Records to use:
..............................

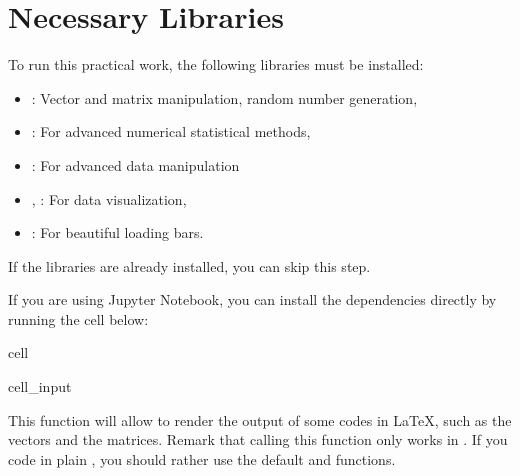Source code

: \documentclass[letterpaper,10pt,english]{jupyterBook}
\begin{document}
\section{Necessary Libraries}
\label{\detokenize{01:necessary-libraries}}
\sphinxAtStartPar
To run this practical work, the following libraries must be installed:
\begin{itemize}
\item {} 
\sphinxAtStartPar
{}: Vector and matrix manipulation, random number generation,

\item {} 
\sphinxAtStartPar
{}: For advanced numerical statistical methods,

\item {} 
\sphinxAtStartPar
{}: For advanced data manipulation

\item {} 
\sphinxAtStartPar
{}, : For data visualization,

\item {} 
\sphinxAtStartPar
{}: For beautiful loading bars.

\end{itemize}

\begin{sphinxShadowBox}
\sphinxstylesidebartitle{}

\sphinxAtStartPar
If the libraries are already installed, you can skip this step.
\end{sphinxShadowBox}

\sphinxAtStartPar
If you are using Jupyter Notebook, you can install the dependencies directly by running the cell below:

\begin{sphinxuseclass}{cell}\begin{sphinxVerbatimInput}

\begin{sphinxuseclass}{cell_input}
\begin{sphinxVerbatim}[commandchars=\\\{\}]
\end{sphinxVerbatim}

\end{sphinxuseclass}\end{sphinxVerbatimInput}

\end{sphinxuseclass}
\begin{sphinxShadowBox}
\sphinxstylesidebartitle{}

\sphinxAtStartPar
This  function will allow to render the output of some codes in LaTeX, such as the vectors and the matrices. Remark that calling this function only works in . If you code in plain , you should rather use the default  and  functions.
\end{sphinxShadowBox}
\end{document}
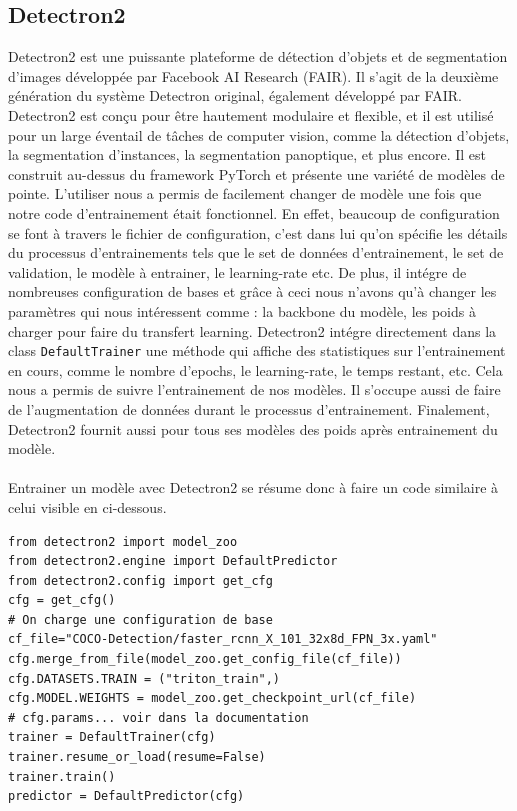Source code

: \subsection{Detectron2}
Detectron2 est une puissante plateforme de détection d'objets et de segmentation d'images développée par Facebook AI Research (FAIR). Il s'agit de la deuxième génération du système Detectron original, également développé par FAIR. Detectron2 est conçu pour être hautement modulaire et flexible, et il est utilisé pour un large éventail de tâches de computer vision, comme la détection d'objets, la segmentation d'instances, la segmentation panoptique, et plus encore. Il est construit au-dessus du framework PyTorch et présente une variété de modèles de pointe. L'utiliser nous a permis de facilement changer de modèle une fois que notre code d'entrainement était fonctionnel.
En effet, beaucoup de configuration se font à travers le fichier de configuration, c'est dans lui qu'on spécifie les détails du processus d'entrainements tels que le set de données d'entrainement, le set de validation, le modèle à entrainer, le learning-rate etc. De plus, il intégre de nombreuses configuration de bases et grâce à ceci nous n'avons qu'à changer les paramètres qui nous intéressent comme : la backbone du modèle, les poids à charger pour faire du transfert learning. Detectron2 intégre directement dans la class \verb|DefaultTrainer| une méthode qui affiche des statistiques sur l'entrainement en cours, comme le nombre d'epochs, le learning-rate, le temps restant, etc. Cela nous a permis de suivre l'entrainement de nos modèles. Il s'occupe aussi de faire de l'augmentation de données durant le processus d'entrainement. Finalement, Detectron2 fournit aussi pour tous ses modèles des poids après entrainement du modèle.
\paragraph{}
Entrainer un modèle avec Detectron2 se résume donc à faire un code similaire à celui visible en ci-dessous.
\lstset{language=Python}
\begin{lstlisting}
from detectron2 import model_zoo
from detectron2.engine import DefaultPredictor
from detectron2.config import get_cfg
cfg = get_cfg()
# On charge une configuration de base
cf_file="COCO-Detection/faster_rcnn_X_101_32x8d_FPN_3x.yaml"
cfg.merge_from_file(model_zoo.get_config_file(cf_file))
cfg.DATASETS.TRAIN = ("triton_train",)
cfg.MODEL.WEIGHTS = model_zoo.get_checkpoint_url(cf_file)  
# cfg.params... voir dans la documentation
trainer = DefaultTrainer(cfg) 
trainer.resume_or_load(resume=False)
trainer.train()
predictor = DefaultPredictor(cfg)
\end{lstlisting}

..............................

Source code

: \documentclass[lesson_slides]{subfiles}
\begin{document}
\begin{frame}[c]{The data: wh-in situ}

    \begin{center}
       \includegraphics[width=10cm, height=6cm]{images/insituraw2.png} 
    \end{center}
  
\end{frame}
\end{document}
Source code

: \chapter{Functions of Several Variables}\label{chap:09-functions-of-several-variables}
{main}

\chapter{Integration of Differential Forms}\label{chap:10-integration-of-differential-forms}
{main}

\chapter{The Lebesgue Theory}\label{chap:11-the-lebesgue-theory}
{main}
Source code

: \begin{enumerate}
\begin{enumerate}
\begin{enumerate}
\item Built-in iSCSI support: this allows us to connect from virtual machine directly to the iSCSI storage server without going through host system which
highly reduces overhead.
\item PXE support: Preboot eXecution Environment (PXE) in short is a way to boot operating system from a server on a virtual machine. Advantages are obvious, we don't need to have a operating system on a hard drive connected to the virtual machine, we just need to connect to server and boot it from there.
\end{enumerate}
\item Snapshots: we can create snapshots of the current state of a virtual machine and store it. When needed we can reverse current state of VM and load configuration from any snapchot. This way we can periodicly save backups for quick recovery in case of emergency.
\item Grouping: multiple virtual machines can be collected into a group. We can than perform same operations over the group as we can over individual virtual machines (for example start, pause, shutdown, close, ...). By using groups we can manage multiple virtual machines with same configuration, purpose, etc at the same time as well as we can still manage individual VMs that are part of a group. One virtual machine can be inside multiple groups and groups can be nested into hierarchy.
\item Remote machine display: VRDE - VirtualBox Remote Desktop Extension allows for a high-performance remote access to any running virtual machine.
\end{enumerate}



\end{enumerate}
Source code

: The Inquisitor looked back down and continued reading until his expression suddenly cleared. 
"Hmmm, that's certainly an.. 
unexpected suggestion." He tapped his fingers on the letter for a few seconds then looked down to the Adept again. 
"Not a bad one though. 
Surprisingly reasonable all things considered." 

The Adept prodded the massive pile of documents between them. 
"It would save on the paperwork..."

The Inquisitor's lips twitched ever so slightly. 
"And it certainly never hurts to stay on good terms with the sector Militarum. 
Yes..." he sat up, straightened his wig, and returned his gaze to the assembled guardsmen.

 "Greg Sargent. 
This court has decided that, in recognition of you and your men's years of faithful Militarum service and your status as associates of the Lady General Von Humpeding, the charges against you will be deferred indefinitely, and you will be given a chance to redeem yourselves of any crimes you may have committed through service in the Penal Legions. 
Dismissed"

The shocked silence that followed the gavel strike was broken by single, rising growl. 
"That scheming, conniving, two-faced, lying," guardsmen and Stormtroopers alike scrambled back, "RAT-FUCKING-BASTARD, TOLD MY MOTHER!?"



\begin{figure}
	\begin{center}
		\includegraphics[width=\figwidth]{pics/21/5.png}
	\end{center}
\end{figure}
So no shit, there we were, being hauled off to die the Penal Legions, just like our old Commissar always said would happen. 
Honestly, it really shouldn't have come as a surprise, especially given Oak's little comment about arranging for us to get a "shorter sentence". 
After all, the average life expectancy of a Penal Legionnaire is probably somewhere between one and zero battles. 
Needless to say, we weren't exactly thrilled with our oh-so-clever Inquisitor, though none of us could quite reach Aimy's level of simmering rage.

..............................

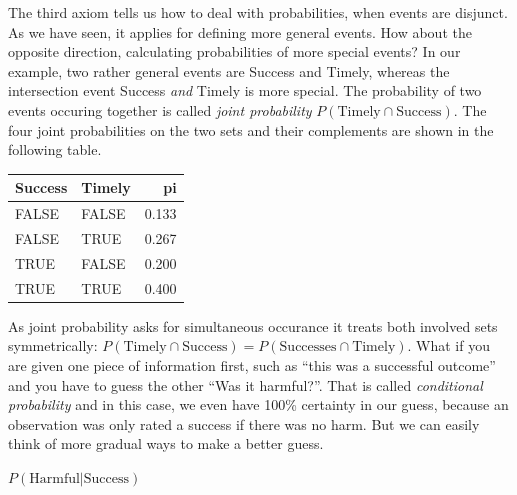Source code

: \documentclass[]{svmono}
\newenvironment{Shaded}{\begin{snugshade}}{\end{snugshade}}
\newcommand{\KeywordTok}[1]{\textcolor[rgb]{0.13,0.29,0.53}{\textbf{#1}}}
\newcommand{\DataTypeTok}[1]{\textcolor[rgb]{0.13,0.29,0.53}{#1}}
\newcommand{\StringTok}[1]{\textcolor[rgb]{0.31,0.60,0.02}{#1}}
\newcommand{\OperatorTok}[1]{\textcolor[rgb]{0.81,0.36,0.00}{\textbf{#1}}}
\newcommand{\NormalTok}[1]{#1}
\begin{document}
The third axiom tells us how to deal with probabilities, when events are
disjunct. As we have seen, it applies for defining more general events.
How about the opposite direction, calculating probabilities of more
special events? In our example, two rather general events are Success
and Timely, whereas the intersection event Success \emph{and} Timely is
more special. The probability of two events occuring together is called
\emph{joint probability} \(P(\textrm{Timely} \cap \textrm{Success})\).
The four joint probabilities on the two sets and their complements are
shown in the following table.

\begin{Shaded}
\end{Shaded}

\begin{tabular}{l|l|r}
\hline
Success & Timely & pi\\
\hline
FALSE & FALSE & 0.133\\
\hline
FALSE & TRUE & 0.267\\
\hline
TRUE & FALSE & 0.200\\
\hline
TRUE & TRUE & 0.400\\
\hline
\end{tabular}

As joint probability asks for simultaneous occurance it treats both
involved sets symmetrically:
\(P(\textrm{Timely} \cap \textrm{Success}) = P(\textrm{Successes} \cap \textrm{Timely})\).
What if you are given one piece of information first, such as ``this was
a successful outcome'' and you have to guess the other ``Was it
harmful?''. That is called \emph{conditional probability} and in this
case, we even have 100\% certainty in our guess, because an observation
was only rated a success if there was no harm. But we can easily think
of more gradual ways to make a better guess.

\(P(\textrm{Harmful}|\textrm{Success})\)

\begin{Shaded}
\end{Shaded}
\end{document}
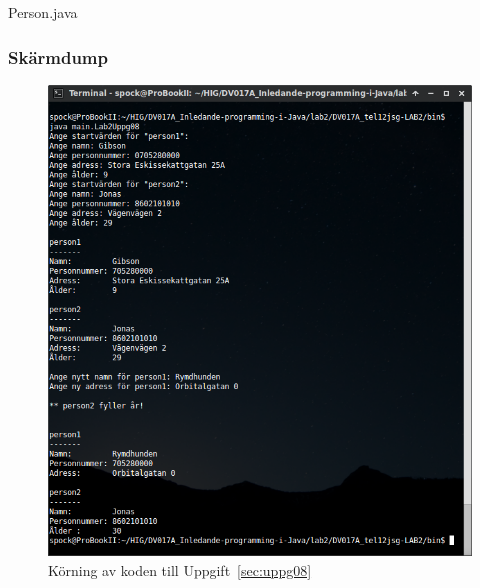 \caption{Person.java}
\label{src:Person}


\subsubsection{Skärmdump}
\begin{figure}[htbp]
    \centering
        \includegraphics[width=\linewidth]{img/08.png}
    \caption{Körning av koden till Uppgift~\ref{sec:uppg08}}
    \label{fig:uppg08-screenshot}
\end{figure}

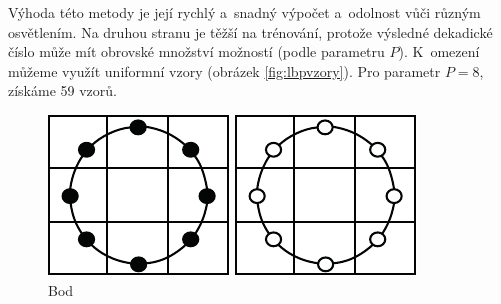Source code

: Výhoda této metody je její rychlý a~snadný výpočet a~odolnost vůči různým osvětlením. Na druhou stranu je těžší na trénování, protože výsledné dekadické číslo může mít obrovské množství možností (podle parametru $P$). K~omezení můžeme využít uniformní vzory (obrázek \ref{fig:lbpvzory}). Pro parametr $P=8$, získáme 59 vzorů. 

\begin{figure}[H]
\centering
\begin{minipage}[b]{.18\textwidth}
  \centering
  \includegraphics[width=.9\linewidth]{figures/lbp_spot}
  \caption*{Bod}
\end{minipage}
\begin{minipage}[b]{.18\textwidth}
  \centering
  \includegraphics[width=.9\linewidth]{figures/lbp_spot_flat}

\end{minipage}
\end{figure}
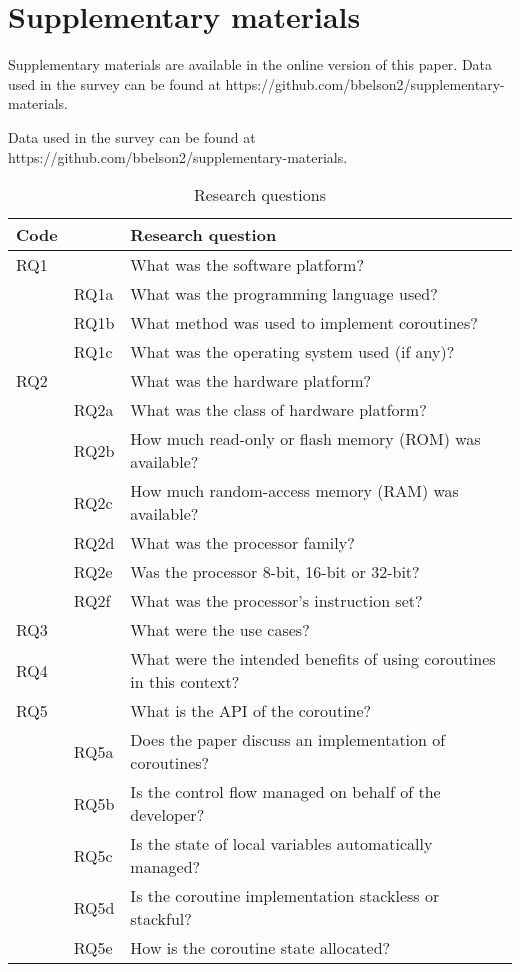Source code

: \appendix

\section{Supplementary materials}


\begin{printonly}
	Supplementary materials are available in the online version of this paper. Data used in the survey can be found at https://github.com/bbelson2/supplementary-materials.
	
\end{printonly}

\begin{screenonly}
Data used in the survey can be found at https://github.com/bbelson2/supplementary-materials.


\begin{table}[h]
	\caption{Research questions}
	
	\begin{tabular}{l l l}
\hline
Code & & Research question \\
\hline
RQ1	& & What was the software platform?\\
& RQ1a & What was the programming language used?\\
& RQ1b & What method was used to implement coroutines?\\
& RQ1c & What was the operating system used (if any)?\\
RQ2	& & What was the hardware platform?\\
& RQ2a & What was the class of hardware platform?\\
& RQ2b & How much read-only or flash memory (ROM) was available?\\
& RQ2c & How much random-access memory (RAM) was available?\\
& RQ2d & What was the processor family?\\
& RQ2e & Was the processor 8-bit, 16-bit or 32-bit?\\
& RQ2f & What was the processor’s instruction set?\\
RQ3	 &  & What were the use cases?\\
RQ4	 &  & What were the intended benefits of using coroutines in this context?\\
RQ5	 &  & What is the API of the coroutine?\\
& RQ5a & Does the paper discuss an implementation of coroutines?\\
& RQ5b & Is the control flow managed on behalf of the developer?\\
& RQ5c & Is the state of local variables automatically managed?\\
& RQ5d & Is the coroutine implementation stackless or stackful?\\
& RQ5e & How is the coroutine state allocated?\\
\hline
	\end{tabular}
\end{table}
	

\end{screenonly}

..............................

To do:
Gather each line in these records that contains the string "processor".

Result:
& RQ2d & What was the processor family?\\
& RQ2e & Was the processor 8-bit, 16-bit or 32-bit?\\
& RQ2f & What was the processor’s instruction set?\\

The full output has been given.